What the task asks
What lines in the records below mention "naar"? List them all.

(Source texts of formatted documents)
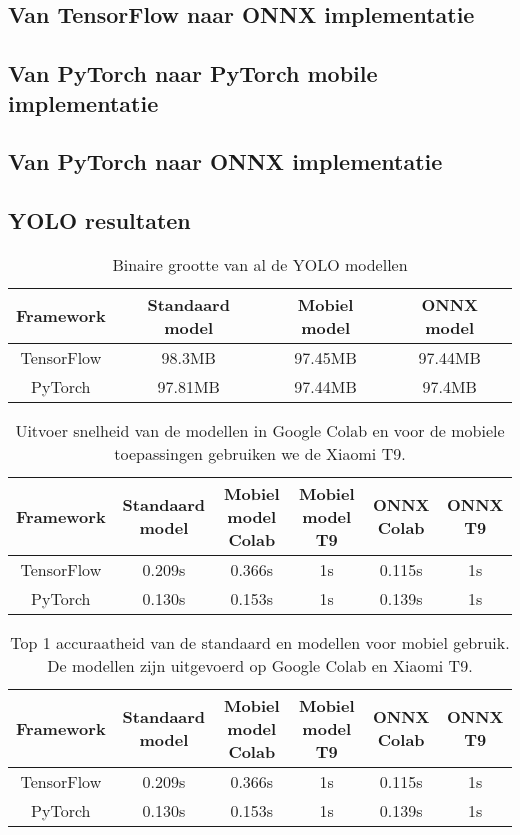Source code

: \subsection{Van TensorFlow naar ONNX implementatie}


\subsection{Van PyTorch naar PyTorch mobile implementatie}

\subsection{Van PyTorch naar ONNX implementatie}

\subsection{YOLO resultaten}

\begin{table}[!ht]
    \caption{Binaire grootte van al de YOLO modellen}
\begin{tabular}{cccc}
    \hline
    Framework & Standaard model & Mobiel model & ONNX model \\
    \hline
    TensorFlow & 98.3MB & 97.45MB & 97.44MB \\
    PyTorch & 97.81MB & 97.44MB & 97.4MB \\
    \hline
\end{tabular}
\label{tab:yolo_size}
\end{table}

\begin{table}[!ht]
    \caption{Uitvoer snelheid van de modellen in Google Colab en voor de mobiele toepassingen gebruiken we de Xiaomi T9.}
\begin{tabular}{cccccc}
    \hline
    Framework & Standaard model & Mobiel model Colab & Mobiel model T9 & ONNX Colab & ONNX T9\\
    \hline
    TensorFlow & 0.209s & 0.366s & 1s & 0.115s & 1s \\
    PyTorch & 0.130s & 0.153s & 1s & 0.139s & 1s \\
    \hline
\end{tabular}
\label{tab:yolo_speed}
\end{table}

\begin{table}[!ht]
    \caption{Top 1 accuraatheid van de standaard en modellen voor mobiel gebruik. De modellen zijn uitgevoerd op Google Colab en Xiaomi T9.}
\begin{tabular}{cccccc}
    \hline
    Framework & Standaard model & Mobiel model Colab & Mobiel model T9 & ONNX Colab & ONNX T9\\
    \hline
    TensorFlow & 0.209s & 0.366s & 1s & 0.115s & 1s \\
    PyTorch & 0.130s & 0.153s & 1s & 0.139s & 1s \\
    \hline
\end{tabular}
\label{tab:yolo_acc}
\end{table}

Response below
: \subsection{Van TensorFlow naar ONNX implementatie}
\subsection{Van PyTorch naar PyTorch mobile implementatie}
\subsection{Van PyTorch naar ONNX implementatie}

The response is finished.